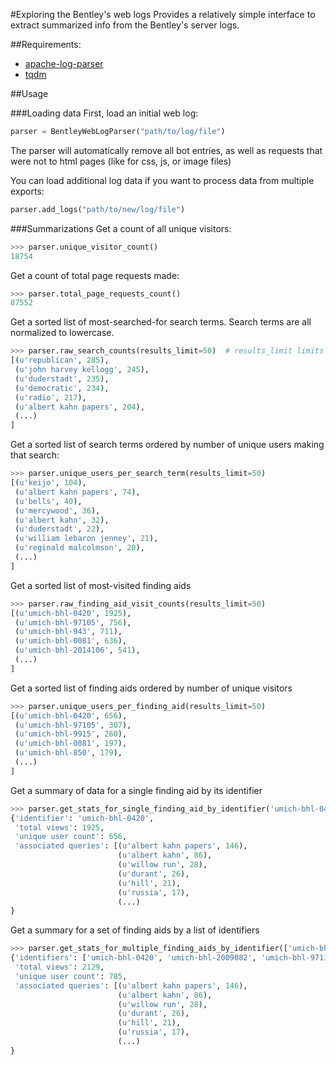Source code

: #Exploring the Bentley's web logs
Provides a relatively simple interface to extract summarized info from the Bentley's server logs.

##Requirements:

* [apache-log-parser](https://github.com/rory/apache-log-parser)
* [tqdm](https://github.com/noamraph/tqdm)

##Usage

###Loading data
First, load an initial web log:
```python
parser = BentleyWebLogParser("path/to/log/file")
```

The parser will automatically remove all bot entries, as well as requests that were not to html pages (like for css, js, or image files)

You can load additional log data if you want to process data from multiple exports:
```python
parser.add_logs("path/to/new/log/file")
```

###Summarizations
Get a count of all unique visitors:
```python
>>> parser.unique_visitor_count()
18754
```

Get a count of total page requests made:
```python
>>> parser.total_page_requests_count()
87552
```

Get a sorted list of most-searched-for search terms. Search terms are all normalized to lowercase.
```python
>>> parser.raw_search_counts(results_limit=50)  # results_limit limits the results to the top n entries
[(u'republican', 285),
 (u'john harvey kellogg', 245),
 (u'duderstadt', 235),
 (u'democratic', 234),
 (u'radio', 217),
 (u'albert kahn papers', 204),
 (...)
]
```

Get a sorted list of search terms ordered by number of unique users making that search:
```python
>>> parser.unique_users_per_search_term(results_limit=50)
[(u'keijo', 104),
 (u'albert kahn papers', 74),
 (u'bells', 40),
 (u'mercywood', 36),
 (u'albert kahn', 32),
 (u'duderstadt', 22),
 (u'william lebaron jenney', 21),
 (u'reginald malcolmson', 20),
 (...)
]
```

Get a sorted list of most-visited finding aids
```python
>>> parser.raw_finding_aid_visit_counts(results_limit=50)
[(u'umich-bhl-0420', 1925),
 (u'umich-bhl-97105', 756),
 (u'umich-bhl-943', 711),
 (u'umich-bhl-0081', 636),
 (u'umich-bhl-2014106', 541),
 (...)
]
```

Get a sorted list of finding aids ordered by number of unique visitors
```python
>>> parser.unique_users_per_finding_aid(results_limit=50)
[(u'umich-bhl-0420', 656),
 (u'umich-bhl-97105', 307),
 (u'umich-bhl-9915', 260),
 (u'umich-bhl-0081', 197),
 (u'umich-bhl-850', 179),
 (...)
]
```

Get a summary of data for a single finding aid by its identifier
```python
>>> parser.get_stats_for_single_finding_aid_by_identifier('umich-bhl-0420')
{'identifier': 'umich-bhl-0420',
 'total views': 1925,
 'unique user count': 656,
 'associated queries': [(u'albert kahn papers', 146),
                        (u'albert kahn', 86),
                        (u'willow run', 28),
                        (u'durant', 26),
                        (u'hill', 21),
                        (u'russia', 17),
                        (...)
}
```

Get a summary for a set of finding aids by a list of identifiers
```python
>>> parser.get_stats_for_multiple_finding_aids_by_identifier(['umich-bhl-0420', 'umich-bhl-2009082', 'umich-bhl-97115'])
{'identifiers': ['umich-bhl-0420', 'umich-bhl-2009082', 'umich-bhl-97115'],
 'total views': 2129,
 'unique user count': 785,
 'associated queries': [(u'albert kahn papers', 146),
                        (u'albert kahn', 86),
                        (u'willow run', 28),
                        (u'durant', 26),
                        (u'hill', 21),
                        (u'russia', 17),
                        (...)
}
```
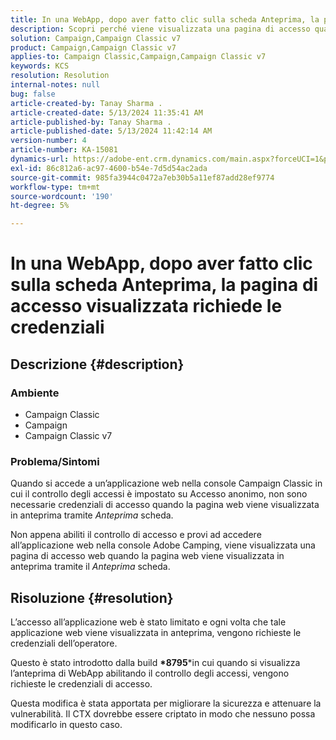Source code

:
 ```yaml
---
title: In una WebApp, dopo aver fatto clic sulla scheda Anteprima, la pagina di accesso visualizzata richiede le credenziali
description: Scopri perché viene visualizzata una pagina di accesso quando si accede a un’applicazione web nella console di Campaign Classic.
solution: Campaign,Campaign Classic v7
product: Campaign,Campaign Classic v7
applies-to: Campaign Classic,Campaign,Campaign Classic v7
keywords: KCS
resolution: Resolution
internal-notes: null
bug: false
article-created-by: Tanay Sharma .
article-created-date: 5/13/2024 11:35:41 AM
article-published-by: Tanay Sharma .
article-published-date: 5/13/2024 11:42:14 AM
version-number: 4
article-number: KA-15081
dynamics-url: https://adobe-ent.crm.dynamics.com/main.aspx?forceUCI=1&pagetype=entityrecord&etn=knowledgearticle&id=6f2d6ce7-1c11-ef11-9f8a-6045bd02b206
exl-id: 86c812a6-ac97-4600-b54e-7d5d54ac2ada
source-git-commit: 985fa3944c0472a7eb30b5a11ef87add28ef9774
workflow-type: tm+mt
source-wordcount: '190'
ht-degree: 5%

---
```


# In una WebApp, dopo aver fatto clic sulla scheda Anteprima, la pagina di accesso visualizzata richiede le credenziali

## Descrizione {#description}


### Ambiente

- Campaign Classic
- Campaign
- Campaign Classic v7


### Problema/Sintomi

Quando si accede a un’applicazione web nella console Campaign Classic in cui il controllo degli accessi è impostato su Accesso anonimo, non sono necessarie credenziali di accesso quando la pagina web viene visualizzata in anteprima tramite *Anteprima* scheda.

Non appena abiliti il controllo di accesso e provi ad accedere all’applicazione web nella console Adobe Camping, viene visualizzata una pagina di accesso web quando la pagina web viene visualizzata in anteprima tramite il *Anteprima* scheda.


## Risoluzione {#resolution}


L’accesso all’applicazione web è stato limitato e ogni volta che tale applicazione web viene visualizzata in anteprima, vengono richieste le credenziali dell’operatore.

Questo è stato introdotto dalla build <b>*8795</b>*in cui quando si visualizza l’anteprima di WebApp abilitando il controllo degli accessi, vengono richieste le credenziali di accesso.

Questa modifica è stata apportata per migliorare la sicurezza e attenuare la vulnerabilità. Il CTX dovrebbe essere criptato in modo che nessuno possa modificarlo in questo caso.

What is needed
Copy the entries character for character, excluding any pictures.

Task response
Source code

: #Exploring the Bentley's web logs
Provides a relatively simple interface to extract summarized info from the Bentley's server logs.

##Requirements:

* [apache-log-parser](https://github.com/rory/apache-log-parser)
* [tqdm](https://github.com/noamraph/tqdm)

##Usage

###Loading data
First, load an initial web log:
```python
parser = BentleyWebLogParser("path/to/log/file")
```

The parser will automatically remove all bot entries, as well as requests that were not to html pages (like for css, js, or image files)

You can load additional log data if you want to process data from multiple exports:
```python
parser.add_logs("path/to/new/log/file")
```

###Summarizations
Get a count of all unique visitors:
```python
>>> parser.unique_visitor_count()
18754
```

Get a count of total page requests made:
```python
>>> parser.total_page_requests_count()
87552
```

Get a sorted list of most-searched-for search terms. Search terms are all normalized to lowercase.
```python
>>> parser.raw_search_counts(results_limit=50)  # results_limit limits the results to the top n entries
[(u'republican', 285),
 (u'john harvey kellogg', 245),
 (u'duderstadt', 235),
 (u'democratic', 234),
 (u'radio', 217),
 (u'albert kahn papers', 204),
 (...)
]
```

Get a sorted list of search terms ordered by number of unique users making that search:
```python
>>> parser.unique_users_per_search_term(results_limit=50)
[(u'keijo', 104),
 (u'albert kahn papers', 74),
 (u'bells', 40),
 (u'mercywood', 36),
 (u'albert kahn', 32),
 (u'duderstadt', 22),
 (u'william lebaron jenney', 21),
 (u'reginald malcolmson', 20),
 (...)
]
```

Get a sorted list of most-visited finding aids
```python
>>> parser.raw_finding_aid_visit_counts(results_limit=50)
[(u'umich-bhl-0420', 1925),
 (u'umich-bhl-97105', 756),
 (u'umich-bhl-943', 711),
 (u'umich-bhl-0081', 636),
 (u'umich-bhl-2014106', 541),
 (...)
]
```

Get a sorted list of finding aids ordered by number of unique visitors
```python
>>> parser.unique_users_per_finding_aid(results_limit=50)
[(u'umich-bhl-0420', 656),
 (u'umich-bhl-97105', 307),
 (u'umich-bhl-9915', 260),
 (u'umich-bhl-0081', 197),
 (u'umich-bhl-850', 179),
 (...)
]
```

Get a summary of data for a single finding aid by its identifier
```python
>>> parser.get_stats_for_single_finding_aid_by_identifier('umich-bhl-0420')
{'identifier': 'umich-bhl-0420',
 'total views': 1925,
 'unique user count': 656,
 'associated queries': [(u'albert kahn papers', 146),
                        (u'albert kahn', 86),
                        (u'willow run', 28),
                        (u'durant', 26),
                        (u'hill', 21),
                        (u'russia', 17),
                        (...)
}
```

Get a summary for a set of finding aids by a list of identifiers
```python
>>> parser.get_stats_for_multiple_finding_aids_by_identifier(['umich-bhl-0420', 'umich-bhl-2009082', 'umich-bhl-97115'])
{'identifiers': ['umich-bhl-0420', 'umich-bhl-2009082', 'umich-bhl-97115'],
 'total views': 2129,
 'unique user count': 785,
 'associated queries': [(u'albert kahn papers', 146),
                        (u'albert kahn', 86),
                        (u'willow run', 28),
                        (u'durant', 26),
                        (u'hill', 21),
                        (u'russia', 17),
                        (...)
}
```
Source code

:
 ```yaml
---
title: In una WebApp, dopo aver fatto clic sulla scheda Anteprima, la pagina di accesso visualizzata richiede le credenziali
description: Scopri perché viene visualizzata una pagina di accesso quando si accede a un’applicazione web nella console di Campaign Classic.
solution: Campaign,Campaign Classic v7
product: Campaign,Campaign Classic v7
applies-to: Campaign Classic,Campaign,Campaign Classic v7
keywords: KCS
resolution: Resolution
internal-notes: null
bug: false
article-created-by: Tanay Sharma .
article-created-date: 5/13/2024 11:35:41 AM
article-published-by: Tanay Sharma .
article-published-date: 5/13/2024 11:42:14 AM
version-number: 4
article-number: KA-15081
dynamics-url: https://adobe-ent.crm.dynamics.com/main.aspx?forceUCI=1&pagetype=entityrecord&etn=knowledgearticle&id=6f2d6ce7-1c11-ef11-9f8a-6045bd02b206
exl-id: 86c812a6-ac97-4600-b54e-7d5d54ac2ada
source-git-commit: 985fa3944c0472a7eb30b5a11ef87add28ef9774
workflow-type: tm+mt
source-wordcount: '190'
ht-degree: 5%

---
```


# In una WebApp, dopo aver fatto clic sulla scheda Anteprima, la pagina di accesso visualizzata richiede le credenziali

## Descrizione {#description}


### Ambiente

- Campaign Classic
- Campaign
- Campaign Classic v7


### Problema/Sintomi

Quando si accede a un’applicazione web nella console Campaign Classic in cui il controllo degli accessi è impostato su Accesso anonimo, non sono necessarie credenziali di accesso quando la pagina web viene visualizzata in anteprima tramite *Anteprima* scheda.

Non appena abiliti il controllo di accesso e provi ad accedere all’applicazione web nella console Adobe Camping, viene visualizzata una pagina di accesso web quando la pagina web viene visualizzata in anteprima tramite il *Anteprima* scheda.


## Risoluzione {#resolution}


L’accesso all’applicazione web è stato limitato e ogni volta che tale applicazione web viene visualizzata in anteprima, vengono richieste le credenziali dell’operatore.

Questo è stato introdotto dalla build <b>*8795</b>*in cui quando si visualizza l’anteprima di WebApp abilitando il controllo degli accessi, vengono richieste le credenziali di accesso.

Questa modifica è stata apportata per migliorare la sicurezza e attenuare la vulnerabilità. Il CTX dovrebbe essere criptato in modo che nessuno possa modificarlo in questo caso.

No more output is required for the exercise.